Department of Philosophy
Students in their graduation gowns line up before convocation

Students may follow either a Major Research Paper (MRP) stream or a Thesis stream.

Stream Term 1
(Fall)
Term 2
(Winter)
Term 3
(Spring/Summer)
Term 4
(Fall)
Term 5
(Winter)
Thesis
Professional Seminar;
2 electives
3 electives
MA Research;
Area Readings
MA Research
Thesis
Major
Research
Paper
Professional Seminar;
2 electives
3 electives
MA Research;
Area Readings
MA Research;
1 elective
MRP;
1 elective

In Term 1, students complete the Professional Seminar, a course designed to introduce students to the professional skills needed to succeed in the program and in the general workplace.

In Term 3, students complete Area Readings consisting of independent but guided research in a core area of philosophy.

In Terms 3 and 4, students conduct independent philosophical research towards the completion, in Term 5, of a Thesis or Major Research Paper.

Students pursuing the Major Research Paper stream take 7 electives, while those in the Thesis stream take 5.

Epistemology
This course is a study of what canonical and contemporary philosophers have said about several central problems in the theory of knowledge. Topics may include: theories of justification; scepticism; the limits of belief and knowledge; perception, intuition and other sources of evidence; the social construction of knowledge; science and pseudo-science; a priori and a posteriori knowledge; knowledge of mathematical truths.
Metaphysics
This course is a study of what canonical and contemporary philosophers have said about several central metaphysical problems. Topics may include: being and existence; the existence and nature of abstract objects; modality and possible worlds; the nature of time; personal identity; and metaphysical realism and anti-realism.
Philosophy of Science
This course is a study of philosophical issues relating to the natural sciences. The course may examine themes such as the relation between science and its social context, the nature of scientific reasoning, and the scope of scientific descriptions of reality.
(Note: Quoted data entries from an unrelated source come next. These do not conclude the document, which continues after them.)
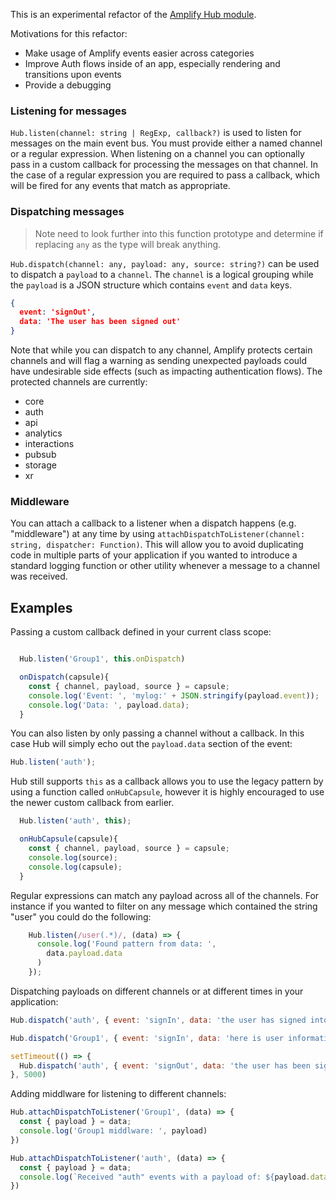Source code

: This is an experimental refactor of the [Amplify Hub module](https://aws-amplify.github.io/docs/js/hub).

Motivations for this refactor:
- Make usage of Amplify events easier across categories
- Improve Auth flows inside of an app, especially rendering and transitions upon events
- Provide a debugging


### Listening for messages

`Hub.listen(channel: string | RegExp, callback?)` is used to listen for messages on the main event bus. You must provide either a named channel or a regular expression. When listening on a channel you can optionally pass in a custom callback for processing the messages on that channel. In the case of a regular expression you are required to pass a callback, which will be fired for any events that match as appropriate.

### Dispatching messages
> Note need to look further into this function prototype and determine if replacing `any` as the type will break anything.

`Hub.dispatch(channel: any, payload: any, source: string?)` can be used to dispatch a `payload` to a `channel`. The `channel` is a logical grouping while the `payload` is a JSON structure which contains `event` and `data` keys.

```json
{ 
  event: 'signOut', 
  data: 'The user has been signed out' 
}
```

Note that while you can dispatch to any channel, Amplify protects certain channels and will flag a warning as sending unexpected payloads could have undesirable side effects (such as impacting authentication flows). The protected channels are currently:
- core
- auth
- api
- analytics
- interactions
- pubsub
- storage
- xr

### Middleware

You can attach a callback to a listener when a dispatch happens (e.g. "middleware") at any time by using `attachDispatchToListener(channel: string, dispatcher: Function)`. This will allow you to avoid duplicating code in multiple parts of your application if you wanted to introduce a standard logging function or other utility whenever a message to a channel was received. 

## Examples

Passing a custom callback defined in your current class scope:

```javascript

  Hub.listen('Group1', this.onDispatch)

  onDispatch(capsule){
    const { channel, payload, source } = capsule;
    console.log('Event: ', 'mylog:' + JSON.stringify(payload.event));
    console.log('Data: ', payload.data);
  }
```

You can also listen by only passing a channel without a callback. In this case Hub will simply echo out the `payload.data` section of the event:

```javascript
Hub.listen('auth');
```

Hub still supports `this` as a callback allows you to use the legacy pattern by using a function called `onHubCapsule`, however it is highly encouraged to use the newer custom callback from earlier.

```javascript
  Hub.listen('auth', this);

  onHubCapsule(capsule){
    const { channel, payload, source } = capsule;
    console.log(source);
    console.log(capsule);
  }
```

Regular expressions can match any payload across all of the channels. For instance if you wanted to filter on any message which contained the string "user" you could do the following:

```javascript
    Hub.listen(/user(.*)/, (data) => {
      console.log('Found pattern from data: ',
        data.payload.data
      )
    });
```

Dispatching payloads on different channels or at different times in your application:

```javascript
Hub.dispatch('auth', { event: 'signIn', data: 'the user has signed into your app' }, 'Auth');

Hub.dispatch('Group1', { event: 'signIn', data: 'here is user information' }, 'Auth');

setTimeout(() => {
  Hub.dispatch('auth', { event: 'signOut', data: 'the user has been signed out' }, 'Auth');
}, 5000)
```

Adding middlware for listening to different channels:

```javascript
Hub.attachDispatchToListener('Group1', (data) => {
  const { payload } = data; 
  console.log('Group1 middlware: ', payload)
})

Hub.attachDispatchToListener('auth', (data) => {
  const { payload } = data; 
  console.log(`Received "auth" events with a payload of: ${payload.data}`)
})
```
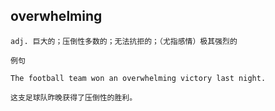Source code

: ## overwhelming
```
adj. 巨大的；压倒性多数的；无法抗拒的；（尤指感情）极其强烈的

例句

The football team won an overwhelming victory last night.

这支足球队昨晚获得了压倒性的胜利。
```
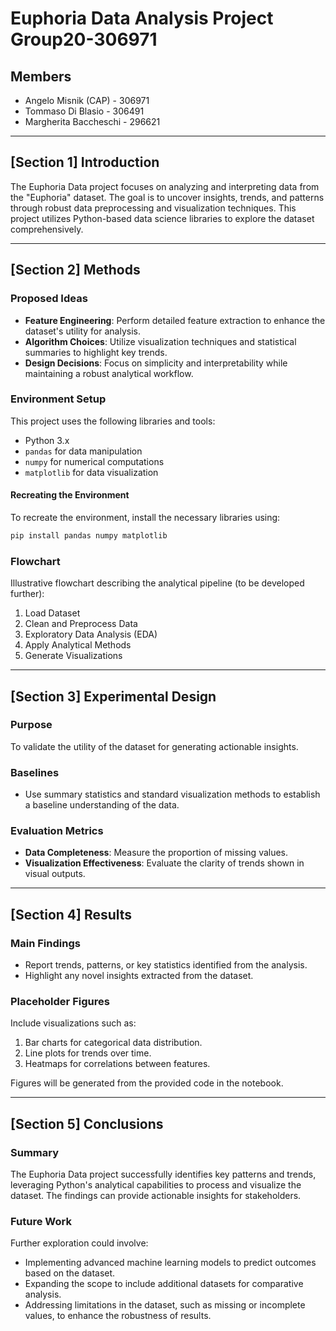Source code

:# Euphoria Data Analysis Project Group20-306971
 
## Members
* Angelo Misnik (CAP) - 306971
* Tommaso Di Blasio - 306491
* Margherita Baccheschi - 296621

---

## [Section 1] Introduction
The Euphoria Data project focuses on analyzing and interpreting data from the "Euphoria" dataset. The goal is to uncover insights, trends, and patterns through robust data preprocessing and visualization techniques. This project utilizes Python-based data science libraries to explore the dataset comprehensively.

---

## [Section 2] Methods
### Proposed Ideas
- **Feature Engineering**: Perform detailed feature extraction to enhance the dataset's utility for analysis.
- **Algorithm Choices**: Utilize visualization techniques and statistical summaries to highlight key trends.
- **Design Decisions**: Focus on simplicity and interpretability while maintaining a robust analytical workflow.

### Environment Setup
This project uses the following libraries and tools:
- Python 3.x
- `pandas` for data manipulation
- `numpy` for numerical computations
- `matplotlib` for data visualization

#### Recreating the Environment
To recreate the environment, install the necessary libraries using:
```bash
pip install pandas numpy matplotlib
```

### Flowchart
Illustrative flowchart describing the analytical pipeline (to be developed further):
1. Load Dataset
2. Clean and Preprocess Data
3. Exploratory Data Analysis (EDA)
4. Apply Analytical Methods
5. Generate Visualizations

---

## [Section 3] Experimental Design
### Purpose
To validate the utility of the dataset for generating actionable insights.

### Baselines
- Use summary statistics and standard visualization methods to establish a baseline understanding of the data.

### Evaluation Metrics
- **Data Completeness**: Measure the proportion of missing values.
- **Visualization Effectiveness**: Evaluate the clarity of trends shown in visual outputs.

---

## [Section 4] Results
### Main Findings
- Report trends, patterns, or key statistics identified from the analysis.
- Highlight any novel insights extracted from the dataset.

### Placeholder Figures
Include visualizations such as:
1. Bar charts for categorical data distribution.
2. Line plots for trends over time.
3. Heatmaps for correlations between features.

Figures will be generated from the provided code in the notebook.

---

## [Section 5] Conclusions
### Summary
The Euphoria Data project successfully identifies key patterns and trends, leveraging Python's analytical capabilities to process and visualize the dataset. The findings can provide actionable insights for stakeholders.

### Future Work
Further exploration could involve:
- Implementing advanced machine learning models to predict outcomes based on the dataset.
- Expanding the scope to include additional datasets for comparative analysis.
- Addressing limitations in the dataset, such as missing or incomplete values, to enhance the robustness of results.
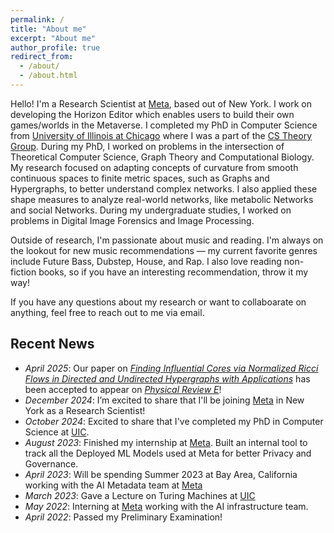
 ```yaml
---
permalink: /
title: "About me"
excerpt: "About me"
author_profile: true
redirect_from: 
  - /about/
  - /about.html
---
```


Hello! I'm a Research Scientist at [Meta](https://about.meta.com/), based out of New York. I work on developing the Horizon Editor which enables users to build their own games/worlds in the Metaverse. I completed my PhD in Computer Science from [University of Illinois at Chicago](https://uic.edu/) where I was a part of the [CS Theory Group](https://cstheory.lab.uic.edu/home). During my PhD, I worked on problems in the intersection of Theoretical Computer Science, Graph Theory and Computational Biology. My research focused on adapting concepts of curvature from smooth continuous spaces to finite metric spaces, such as Graphs and Hypergraphs, to better understand complex networks. I also applied these shape measures to analyze real-world networks, like metabolic Networks and social Networks. During my undergraduate studies, I worked on problems in Digital Image Forensics and Image Processing.

Outside of research, I'm passionate about music and reading. I'm always on the lookout for new music recommendations — my current favorite genres include Future Bass, Dubstep, House, and Rap. I also love reading non-fiction books, so if you have an interesting recommendation, throw it my way!

If you have any questions about my research or want to collaboarate on anything, feel free to reach out to me via email.

## Recent News
- *April 2025*: Our paper on [*Finding Influential Cores via Normalized Ricci Flows in Directed and Undirected Hypergraphs with Applications*](chrome-extension://efaidnbmnnnibpcajpcglclefindmkaj/https://arxiv.org/pdf/2502.16382) has been accepted to appear on [*Physical Review E*](https://journals.aps.org/pre/)!
- *December 2024*: I’m excited to share that I'll be joining [Meta](https://about.meta.com/) in New York as a Research Scientist!
- *October 2024*: Excited to share that I've completed my PhD in Computer Science at [UIC](https://uic.edu/). 
- *August 2023*: Finished my internship at [Meta](https://about.meta.com/). Built an internal tool to track all the Deployed ML Models used at Meta for better Privacy and Governance.
- *April 2023*: Will be spending Summer 2023 at Bay Area, California working with the AI Metadata team at [Meta](https://about.meta.com/)
- *March 2023*: Gave a Lecture on Turing Machines at [UIC](https://uic.edu/) 
- *May 2022*: Interning at [Meta](https://about.meta.com/) working with the AI infrastructure team.
- *April 2022*: Passed my Preliminary Examination!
Specific topics may include: causation, philosophical problems of quantum mechanics, natural laws, the objectivity of science, and the existence of theoretical entities.
Philosophy of Religion
This course is a study of what canonical and contemporary philosophers have said about religion. Topics may include: concepts of God and ultimate reality; arguments for and against the existence of God; the relationship between faith and reason; religious diversity; miracles; religion and science; religion and ethics.
Philosophy of Language
This course will examine philosophical issues regarding both the nature of language and the relation of language to other matters. The first group of issues includes topics such as: what distinguishes linguistic communication from other types of communication; how metaphors work; the ways in which language is rule-governed; the distinction between semantics and pragmatics. The second group of issues includes topics such as: the relation between language and thought, between language and truth, language and rationality, and language and gender.
Philosophy of Mind
This course will examine a selection of views and issues that have arisen out of philosophical attempts to make sense of "the mind". Some of these views may be historical, while others will be contemporary. Issues taken up may include: mind-body dualism and its critics; materialism and its critics; behaviourism and its critics; the nature of sensory experience and its relation to thought; mind/brain identity theories; the relation(s) between thought and language; functionalism and its critics; the nature of consciousness; the possibility of "naturalizing" the mind; whether non-human animals have thoughts; whether computers do, or could in principle, think; emotions and their expression; innatist accounts of learning; cognition as information processing.
Human Rights and Justice
This course will explore a core theme in the general cluster of Philosophy of Human Rights, Law and Punishment. Examples include: transformations in philosophical theories of human rights, from Lockean Natural Rights theory to contemporary Egalitarianism (including Capability Theory and Feminist Theories); transformations in philosophical theories of punishment, revisioning deterrence, retributivism and restorative justice; transformations in philosophical theories of distributive justice (including Libertarianism, Rawls’ Theory, and other Egalitarian theories)
Problems of the Self
This course is a study of what canonical and contemporary philosophers have said about several central problems concerning the self. Topics may include: free will and moral responsibility; personal identity and survival; the nature of action; moral motivation; rationality and irrationality.
Moral Philosophy
This course focuses on selected issues or figures in historical and/or contemporary moral philosophy. Typical topics to be dealt with might include: the sources of normativity; the metaphysical and epistemological underpinnings of moral experience; moral psychology and the nature of practical reason; the relation between morality and politics and/or religion; particular moral theories such as utilitarianism, Kantianism, virtue ethics, and contractarianism.
Aesthetics
This course will involve a close study of some central issues in philosophical aesthetics. Topics may be drawn from one or more of the main fields within the discipline: the study of beauty (or the aesthetic), the philosophy of art, and the philosophy of criticism. Potential topics include: the nature of art; the relation between morality and art, the character of aesthetic experience, and the appropriate criteria for art criticism.
Social and Political Philosophy
This course focuses on selected issues or figures in historical and/or contemporary social and political philosophy. Typical topics to be dealt with might include: the scope and justification of the state; the right vs. the good; multiculturalism and group rights; the relation between economics, ideology and politics; particular political theories such as libertarianism, liberalism, political realism, communitarianism, critical theory.
Feminist Philosophy
This course involves a close study of one or more philosophical topics in historical and/or contemporary feminist thought. Examples include: the nature and origins of gendered identity; feminist approaches to ethics; feminist epistemology; feminist perspectives on motherhood, sexuality, the body, and reproductive technology; critical approaches to gender-based oppression.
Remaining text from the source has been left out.